Als ich vor dem Fernseher stand und diese Worte vernahm, wusste ich nicht, ob ich lachen oder heulen sollte. Ich konnte mich nicht entscheiden und presste nur ein leicht verkrampftes „nein“ heraus.  Was ist von dieser prophetischen Verheißung zu halten? Auf den Punkt gebracht ist diese Prophetie ein offenbarter Witz. Ein Slapstick oder Nonsens der auf tausendfache Weise durch die Medien der christlich-charismatischen Szene geistert. Trump hat schon oft in seiner Amtsführung gezeigt, dass er nicht als Friedens-und Segensbringer agiert. Er ist vielmehr ein Schwarz-Weiß-Maler, ein Spalter, ein Mann voller Eitelkeiten, der seine einfach strukturierten Prägungen Tag für Tag über Twitter verkündet.  Seine von Kindesbeinen an erlernte Weltsicht mit biblischem Background wird immer wieder auf’s Neue offenbar. Ich kann mir sehr gut vorstellen, dass er mit seinem Ausspruch im August 2019, "er sei eben der Auserwählte“, bei vielen seiner amerikanischen Anhänger ein zustimmendes Kopfnicken geerntet hat. Tja, er ist halt doch „Der beste Präsident, den Gott je erschaffen hat.“ Zitat Donald Trump über sich selbst.


Weitere Infos:  
https://hpd.de/artikel/donald-trump-verwandelt-weisse-haus-religioeses-tollhaus-17396


Bekehrungs-Schwemme, Arbeitslose Ärzte - Leere Krankenhäuser

Nach einer Veröffentlichung auf der Internet-Seite des charismatisch-kritischen, christlichen Bibelbundes, soll der am 07. Dezembar 2019 verstorbene Superevangelist, Reinhard Bonnke, beim Beginn der Feuer-Konferenz 1987 folgendes geweissagt (prophezeit) haben:


„Die Erweckung, die Europa erreicht, wird eine Erweckung mit Zeichen und Wundern sein. Wir werden kilometerlange Schlangen von Krankenwagen haben, die die hoffnungslos Kranken hierherbringen, und sie werden leer zurückfahren. In Jesu Namen! Halleluja! … Wunder und Zeichen am laufenden Meter.“


Nun denn, der zeitnahen Einforderung der prophetischen Worte könnten charismatisch gesinnte Christen entgegenhalten, dass Bonnke nicht genau sagte, wann die Erweckung stattfinden würde. Ich sage: es ist schon ganz gehörig Zeit verstrichen! Über drei Jahrzente sind ins Land gezogen - und nichts ist passiert!

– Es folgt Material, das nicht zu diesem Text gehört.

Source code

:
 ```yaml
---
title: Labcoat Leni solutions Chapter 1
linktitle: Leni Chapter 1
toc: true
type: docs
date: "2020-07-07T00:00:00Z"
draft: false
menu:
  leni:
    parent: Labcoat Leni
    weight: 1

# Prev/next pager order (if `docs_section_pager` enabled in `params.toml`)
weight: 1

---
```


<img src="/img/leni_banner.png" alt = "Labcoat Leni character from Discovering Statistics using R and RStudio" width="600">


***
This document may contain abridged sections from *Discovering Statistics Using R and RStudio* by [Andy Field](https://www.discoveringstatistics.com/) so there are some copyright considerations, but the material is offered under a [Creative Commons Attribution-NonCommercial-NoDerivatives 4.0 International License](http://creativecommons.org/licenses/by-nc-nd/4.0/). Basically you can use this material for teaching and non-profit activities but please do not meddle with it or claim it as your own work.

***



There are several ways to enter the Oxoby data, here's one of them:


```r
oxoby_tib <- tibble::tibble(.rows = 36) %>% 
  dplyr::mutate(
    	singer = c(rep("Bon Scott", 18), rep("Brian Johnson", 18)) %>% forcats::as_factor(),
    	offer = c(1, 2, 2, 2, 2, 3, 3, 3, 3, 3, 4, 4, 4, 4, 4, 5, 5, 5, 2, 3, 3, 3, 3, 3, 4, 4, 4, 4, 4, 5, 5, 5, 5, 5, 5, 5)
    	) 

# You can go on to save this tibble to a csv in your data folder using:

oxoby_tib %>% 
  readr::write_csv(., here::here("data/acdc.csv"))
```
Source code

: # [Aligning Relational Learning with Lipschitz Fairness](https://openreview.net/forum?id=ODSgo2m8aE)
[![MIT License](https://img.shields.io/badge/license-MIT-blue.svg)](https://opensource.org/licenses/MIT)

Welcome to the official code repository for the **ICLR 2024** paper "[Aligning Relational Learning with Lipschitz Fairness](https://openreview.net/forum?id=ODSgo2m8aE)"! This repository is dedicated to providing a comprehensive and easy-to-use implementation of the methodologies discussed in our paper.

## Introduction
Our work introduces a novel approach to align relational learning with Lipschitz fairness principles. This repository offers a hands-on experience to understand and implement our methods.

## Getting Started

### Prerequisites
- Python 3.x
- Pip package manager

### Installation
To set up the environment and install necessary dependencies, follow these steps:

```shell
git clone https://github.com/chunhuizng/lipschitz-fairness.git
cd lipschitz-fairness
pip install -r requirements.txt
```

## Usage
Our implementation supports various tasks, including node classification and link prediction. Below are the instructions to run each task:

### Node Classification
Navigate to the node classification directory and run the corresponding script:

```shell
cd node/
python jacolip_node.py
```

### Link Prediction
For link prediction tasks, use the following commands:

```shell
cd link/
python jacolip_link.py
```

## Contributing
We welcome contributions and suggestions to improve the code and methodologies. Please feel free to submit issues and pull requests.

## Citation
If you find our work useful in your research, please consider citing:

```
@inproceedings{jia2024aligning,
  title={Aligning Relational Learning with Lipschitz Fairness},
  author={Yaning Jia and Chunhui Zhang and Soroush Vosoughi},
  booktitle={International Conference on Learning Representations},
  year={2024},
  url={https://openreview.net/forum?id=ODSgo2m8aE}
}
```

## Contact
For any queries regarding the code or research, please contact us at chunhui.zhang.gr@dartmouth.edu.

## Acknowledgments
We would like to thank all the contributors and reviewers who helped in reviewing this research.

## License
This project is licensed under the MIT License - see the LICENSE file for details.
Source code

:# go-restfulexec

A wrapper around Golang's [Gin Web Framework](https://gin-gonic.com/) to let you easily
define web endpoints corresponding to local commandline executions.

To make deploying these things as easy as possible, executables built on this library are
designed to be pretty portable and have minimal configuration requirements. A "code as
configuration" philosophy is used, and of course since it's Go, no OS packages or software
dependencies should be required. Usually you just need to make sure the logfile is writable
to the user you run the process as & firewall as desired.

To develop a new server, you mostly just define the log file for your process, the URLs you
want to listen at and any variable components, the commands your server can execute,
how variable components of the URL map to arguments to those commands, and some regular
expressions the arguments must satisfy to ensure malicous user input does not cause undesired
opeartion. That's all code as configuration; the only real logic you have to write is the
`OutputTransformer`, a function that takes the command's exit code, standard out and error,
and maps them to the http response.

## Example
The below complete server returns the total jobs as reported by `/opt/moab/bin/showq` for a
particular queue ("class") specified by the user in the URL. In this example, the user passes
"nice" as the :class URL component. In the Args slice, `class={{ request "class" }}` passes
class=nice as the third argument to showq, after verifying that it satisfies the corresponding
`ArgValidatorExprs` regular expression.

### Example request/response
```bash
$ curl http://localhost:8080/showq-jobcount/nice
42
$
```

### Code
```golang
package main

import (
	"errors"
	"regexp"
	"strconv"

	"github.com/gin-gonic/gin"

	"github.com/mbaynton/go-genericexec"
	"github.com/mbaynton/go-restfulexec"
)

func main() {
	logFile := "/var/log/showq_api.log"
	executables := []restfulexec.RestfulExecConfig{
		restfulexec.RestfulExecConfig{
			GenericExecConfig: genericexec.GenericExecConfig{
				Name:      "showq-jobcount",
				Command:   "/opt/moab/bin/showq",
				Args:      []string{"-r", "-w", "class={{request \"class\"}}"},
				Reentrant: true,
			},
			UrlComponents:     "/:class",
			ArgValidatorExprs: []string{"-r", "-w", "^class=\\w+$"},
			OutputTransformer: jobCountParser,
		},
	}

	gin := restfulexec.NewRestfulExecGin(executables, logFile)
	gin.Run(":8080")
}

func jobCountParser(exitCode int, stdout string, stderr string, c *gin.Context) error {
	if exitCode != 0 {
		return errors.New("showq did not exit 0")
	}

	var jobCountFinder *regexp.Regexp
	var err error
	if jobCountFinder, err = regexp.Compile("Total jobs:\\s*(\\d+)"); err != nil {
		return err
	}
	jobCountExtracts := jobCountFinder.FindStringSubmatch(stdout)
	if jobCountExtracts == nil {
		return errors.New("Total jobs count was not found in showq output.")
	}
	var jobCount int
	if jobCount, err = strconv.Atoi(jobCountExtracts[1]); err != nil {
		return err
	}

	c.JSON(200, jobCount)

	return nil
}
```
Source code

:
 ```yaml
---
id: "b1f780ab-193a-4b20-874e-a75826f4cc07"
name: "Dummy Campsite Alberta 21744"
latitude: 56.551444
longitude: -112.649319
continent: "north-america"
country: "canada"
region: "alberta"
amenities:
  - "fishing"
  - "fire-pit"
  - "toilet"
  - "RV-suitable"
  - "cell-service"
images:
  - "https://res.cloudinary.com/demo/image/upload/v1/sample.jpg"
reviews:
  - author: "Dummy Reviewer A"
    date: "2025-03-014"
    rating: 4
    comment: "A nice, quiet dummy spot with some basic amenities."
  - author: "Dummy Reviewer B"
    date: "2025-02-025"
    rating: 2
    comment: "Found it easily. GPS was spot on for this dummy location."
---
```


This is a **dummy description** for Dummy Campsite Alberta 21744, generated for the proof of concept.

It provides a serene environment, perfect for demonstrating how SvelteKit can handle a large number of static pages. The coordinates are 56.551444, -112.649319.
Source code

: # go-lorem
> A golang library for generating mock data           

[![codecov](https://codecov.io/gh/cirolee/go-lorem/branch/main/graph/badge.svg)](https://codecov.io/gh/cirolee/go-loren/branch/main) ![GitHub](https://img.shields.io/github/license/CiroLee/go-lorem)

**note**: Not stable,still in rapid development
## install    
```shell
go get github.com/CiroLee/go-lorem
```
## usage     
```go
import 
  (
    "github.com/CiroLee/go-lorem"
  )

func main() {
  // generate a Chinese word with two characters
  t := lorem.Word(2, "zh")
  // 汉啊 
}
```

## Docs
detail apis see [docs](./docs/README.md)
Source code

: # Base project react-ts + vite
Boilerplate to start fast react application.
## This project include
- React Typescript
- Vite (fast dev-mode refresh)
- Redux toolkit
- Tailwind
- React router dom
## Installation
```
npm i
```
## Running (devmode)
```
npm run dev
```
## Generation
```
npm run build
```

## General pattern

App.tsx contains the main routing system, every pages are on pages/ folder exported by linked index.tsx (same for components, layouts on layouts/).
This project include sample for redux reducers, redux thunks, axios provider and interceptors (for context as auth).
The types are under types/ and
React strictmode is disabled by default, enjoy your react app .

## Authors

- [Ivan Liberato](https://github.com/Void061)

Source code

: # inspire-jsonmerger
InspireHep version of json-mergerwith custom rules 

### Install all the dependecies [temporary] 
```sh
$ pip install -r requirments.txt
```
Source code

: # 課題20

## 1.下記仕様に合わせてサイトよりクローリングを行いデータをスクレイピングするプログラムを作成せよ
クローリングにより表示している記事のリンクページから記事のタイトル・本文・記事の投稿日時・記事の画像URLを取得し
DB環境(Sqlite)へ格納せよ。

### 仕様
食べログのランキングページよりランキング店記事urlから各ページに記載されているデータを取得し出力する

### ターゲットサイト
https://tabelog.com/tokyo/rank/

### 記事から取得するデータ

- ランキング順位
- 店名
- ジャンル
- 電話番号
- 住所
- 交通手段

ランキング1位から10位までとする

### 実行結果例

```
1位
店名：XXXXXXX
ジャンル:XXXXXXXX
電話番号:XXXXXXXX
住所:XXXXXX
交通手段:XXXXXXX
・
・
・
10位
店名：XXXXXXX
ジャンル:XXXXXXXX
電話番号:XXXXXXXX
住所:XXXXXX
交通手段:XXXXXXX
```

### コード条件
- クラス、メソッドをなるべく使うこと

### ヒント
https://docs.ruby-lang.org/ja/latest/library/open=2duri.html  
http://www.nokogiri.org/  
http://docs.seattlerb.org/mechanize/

Weder die vorausgesagte Erweckung in Europa traf ein, noch die durch Krankenwagen verursachten Staus haben unsere Straßen verstopft. Oder habe ich da etwas verpasst? Nööö, kann ich mir nicht vorstellen! Bei so einem Hype hätten die Medien sicherlich ausführlich in Bild und Ton berichtet :-).  Was mir zu denken gibt: Laut Altem Testament stand auf falsche Prophetien die Todesstrafe...

 

Christen könnten entgegenhalten, frei nach der Lebensweisheit: "Schuster bleib bei deinen Leisten!" - der Mann habe im Überschwang die Einteilung des fünffältigen Dienstes nicht beachtet und in seinem Enthusiasmus halt ein paar Worte zu viel gemacht... Womöglich hat sich wohl niemand seines CfaN-Stabes getraut, ihn entsprechend zu korrigieren. Lieber ein Stück Sermon zuviel, als auf seine aufrüttelnde Reibeisen-Seelenfänger-Stimme zu verzichten, die es immer wieder schaffte den Zuhörern ein schlechtes Gewissen einzureden und als Lösung das Evangelium zu servieren.